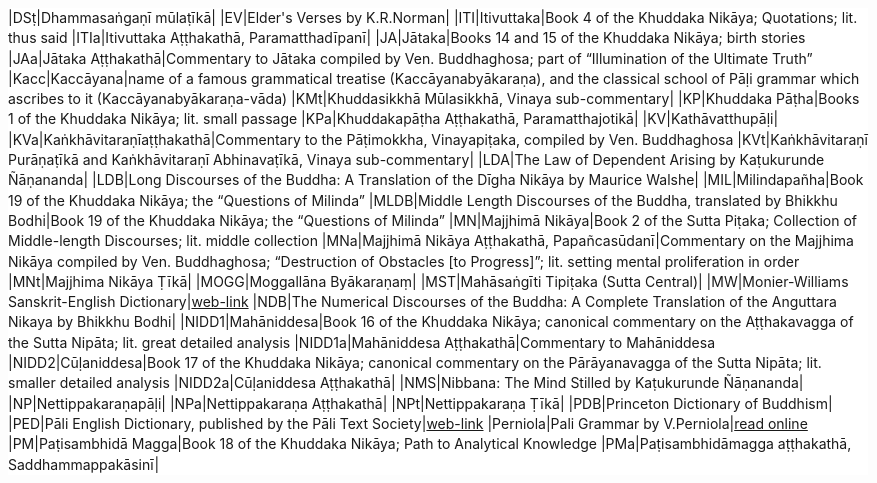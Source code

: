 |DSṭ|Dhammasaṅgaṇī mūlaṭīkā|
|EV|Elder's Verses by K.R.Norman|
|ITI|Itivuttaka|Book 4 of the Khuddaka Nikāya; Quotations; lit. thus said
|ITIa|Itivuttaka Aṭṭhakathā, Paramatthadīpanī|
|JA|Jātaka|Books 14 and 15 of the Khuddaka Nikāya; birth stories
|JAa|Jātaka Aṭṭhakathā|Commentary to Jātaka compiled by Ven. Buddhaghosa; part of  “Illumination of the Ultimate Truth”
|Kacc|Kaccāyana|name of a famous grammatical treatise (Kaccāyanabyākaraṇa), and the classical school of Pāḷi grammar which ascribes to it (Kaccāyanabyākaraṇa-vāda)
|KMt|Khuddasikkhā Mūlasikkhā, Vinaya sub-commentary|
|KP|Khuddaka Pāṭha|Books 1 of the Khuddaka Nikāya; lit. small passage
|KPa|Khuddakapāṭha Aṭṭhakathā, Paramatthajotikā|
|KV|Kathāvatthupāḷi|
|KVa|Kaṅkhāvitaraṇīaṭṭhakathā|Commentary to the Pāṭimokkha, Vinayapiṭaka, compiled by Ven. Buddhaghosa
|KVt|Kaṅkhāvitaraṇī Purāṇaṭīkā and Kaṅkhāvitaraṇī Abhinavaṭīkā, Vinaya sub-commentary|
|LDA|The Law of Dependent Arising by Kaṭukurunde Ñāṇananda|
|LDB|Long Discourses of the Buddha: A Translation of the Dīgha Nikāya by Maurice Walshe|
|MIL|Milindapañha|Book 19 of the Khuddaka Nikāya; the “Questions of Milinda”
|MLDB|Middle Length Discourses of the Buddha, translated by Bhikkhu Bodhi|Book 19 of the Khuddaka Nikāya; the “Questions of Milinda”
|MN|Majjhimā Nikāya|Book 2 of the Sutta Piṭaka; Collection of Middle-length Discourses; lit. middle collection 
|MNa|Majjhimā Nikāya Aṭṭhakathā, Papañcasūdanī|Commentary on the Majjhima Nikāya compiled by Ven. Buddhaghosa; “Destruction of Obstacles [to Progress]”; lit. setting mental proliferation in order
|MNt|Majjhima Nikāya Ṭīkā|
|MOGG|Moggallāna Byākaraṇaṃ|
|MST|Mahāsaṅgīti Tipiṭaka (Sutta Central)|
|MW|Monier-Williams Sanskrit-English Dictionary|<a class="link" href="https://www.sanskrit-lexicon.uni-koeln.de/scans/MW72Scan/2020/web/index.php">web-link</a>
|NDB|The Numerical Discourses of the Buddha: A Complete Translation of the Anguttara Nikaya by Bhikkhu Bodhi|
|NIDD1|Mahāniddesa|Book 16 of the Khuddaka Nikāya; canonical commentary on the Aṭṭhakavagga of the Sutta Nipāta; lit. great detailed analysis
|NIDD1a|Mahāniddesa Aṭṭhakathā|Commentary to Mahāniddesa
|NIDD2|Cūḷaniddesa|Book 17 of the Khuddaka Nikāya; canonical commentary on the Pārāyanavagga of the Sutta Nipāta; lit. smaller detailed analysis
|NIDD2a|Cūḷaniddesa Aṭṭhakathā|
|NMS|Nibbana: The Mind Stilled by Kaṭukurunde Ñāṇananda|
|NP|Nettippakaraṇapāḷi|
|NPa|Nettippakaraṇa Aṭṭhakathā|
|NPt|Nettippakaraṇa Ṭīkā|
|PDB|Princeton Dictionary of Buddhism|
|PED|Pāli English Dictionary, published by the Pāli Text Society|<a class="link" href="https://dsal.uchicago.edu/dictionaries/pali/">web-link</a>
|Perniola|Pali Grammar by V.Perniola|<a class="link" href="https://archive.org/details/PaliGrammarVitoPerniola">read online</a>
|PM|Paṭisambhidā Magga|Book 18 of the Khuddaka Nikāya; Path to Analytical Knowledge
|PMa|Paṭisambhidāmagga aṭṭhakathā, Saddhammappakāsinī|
==
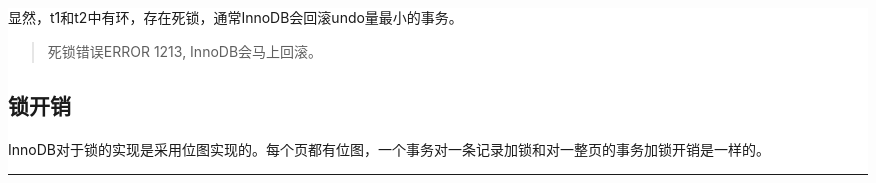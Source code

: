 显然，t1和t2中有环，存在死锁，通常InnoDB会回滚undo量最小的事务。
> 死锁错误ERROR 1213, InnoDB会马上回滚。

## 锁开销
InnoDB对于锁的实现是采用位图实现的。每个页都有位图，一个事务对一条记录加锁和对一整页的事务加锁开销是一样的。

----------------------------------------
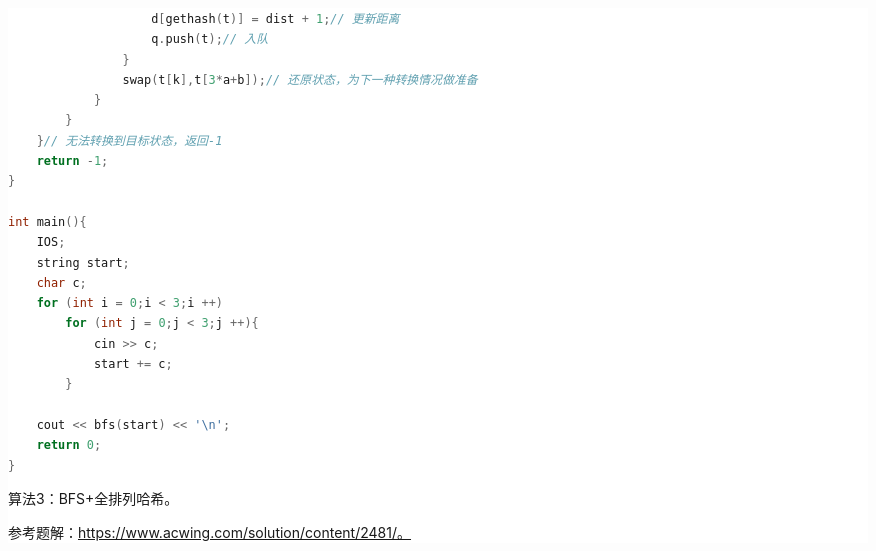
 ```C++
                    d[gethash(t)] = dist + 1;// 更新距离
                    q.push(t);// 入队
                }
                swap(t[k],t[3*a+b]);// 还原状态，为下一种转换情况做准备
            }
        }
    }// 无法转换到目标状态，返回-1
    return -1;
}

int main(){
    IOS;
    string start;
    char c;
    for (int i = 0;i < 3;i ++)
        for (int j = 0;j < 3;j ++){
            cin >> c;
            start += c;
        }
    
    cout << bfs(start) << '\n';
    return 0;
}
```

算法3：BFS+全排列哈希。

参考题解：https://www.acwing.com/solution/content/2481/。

- WHAT IS BEING ASKED: Every line of the entries above that includes "detailed" should be copied.

- EXPECTED ANSWER:
|NIDD1|Mahāniddesa|Book 16 of the Khuddaka Nikāya; canonical commentary on the Aṭṭhakavagga of the Sutta Nipāta; lit. great detailed analysis
|NIDD2|Cūḷaniddesa|Book 17 of the Khuddaka Nikāya; canonical commentary on the Pārāyanavagga of the Sutta Nipāta; lit. smaller detailed analysis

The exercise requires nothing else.